To copy his would be taking his hard work and his unique creation since it wasn't based on just any old booster.

Plus all replicas aren't created equall. There might be a bunch of people to make balance pipes, but they will all be different even though they all might have used a real one for reference.

FB
 
Reverse Engineering is perfectly legal, if done correctly. It's how many computer companies copied the IBM computer chip in the late '70'5 and '80's.

First, you give the product to a team who reverse engineers the piece and details everything about it.

Next, you take that research material and give it to a seperate group of engineers who who nothing about the original item or original team and say, "Go build this".

If 'you' reverse engineer something, and then 'you' take the data and build a copy, it's usually considered wrong.

I disagree that reverse engineering Serafino's booster would be unethical, just wrong if done here in our comunity. The original booster did not just spring out of the thin air, is was designed, engineered, tested, retested, built, and produced- not an easy feat. To say that Serafino spent countless hours researching the original booster and studing it to produce his replica somehow discounts all the time, money, and energy of the original booster development team would be the pot calling the kettle black.

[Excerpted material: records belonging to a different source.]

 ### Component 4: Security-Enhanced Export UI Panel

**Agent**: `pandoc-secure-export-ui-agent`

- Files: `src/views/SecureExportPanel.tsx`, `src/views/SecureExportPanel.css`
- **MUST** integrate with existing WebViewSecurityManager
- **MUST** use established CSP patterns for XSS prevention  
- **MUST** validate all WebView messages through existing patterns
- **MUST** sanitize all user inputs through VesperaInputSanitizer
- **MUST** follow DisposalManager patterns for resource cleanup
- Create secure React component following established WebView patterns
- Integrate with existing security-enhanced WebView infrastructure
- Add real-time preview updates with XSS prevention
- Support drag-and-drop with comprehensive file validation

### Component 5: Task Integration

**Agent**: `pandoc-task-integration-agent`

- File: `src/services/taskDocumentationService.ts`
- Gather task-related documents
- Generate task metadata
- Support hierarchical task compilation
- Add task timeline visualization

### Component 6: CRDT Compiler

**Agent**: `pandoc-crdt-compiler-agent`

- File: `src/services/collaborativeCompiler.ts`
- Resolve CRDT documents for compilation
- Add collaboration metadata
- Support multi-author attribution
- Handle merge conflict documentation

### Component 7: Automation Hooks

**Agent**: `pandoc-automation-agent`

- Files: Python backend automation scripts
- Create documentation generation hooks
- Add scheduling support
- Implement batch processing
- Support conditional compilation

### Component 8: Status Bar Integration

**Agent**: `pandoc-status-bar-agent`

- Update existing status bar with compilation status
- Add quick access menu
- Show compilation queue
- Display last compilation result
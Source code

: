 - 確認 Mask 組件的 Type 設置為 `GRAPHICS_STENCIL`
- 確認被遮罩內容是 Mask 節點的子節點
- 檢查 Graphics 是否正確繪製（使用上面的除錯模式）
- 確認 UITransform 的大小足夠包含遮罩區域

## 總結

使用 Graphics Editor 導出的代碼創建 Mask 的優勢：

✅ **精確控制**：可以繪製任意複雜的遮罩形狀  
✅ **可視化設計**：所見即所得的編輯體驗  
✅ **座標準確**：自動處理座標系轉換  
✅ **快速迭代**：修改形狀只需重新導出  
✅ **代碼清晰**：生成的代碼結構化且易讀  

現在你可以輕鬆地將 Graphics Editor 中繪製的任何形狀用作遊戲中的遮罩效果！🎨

He can reverse engineer the original but you can't reverse engineer his because he spent hours developing it himself? Slap in the face of the original design team. They put in their sweat and time, so did Serafino, and so would you if you reverse engineered his correctly. I'm not saying anyone on the RPF should attemt to reverse engineer anything that the RPF has produced, because we honor the code of honor among theives, but I don't agree thats is unethical.

Recasting, that's unethical.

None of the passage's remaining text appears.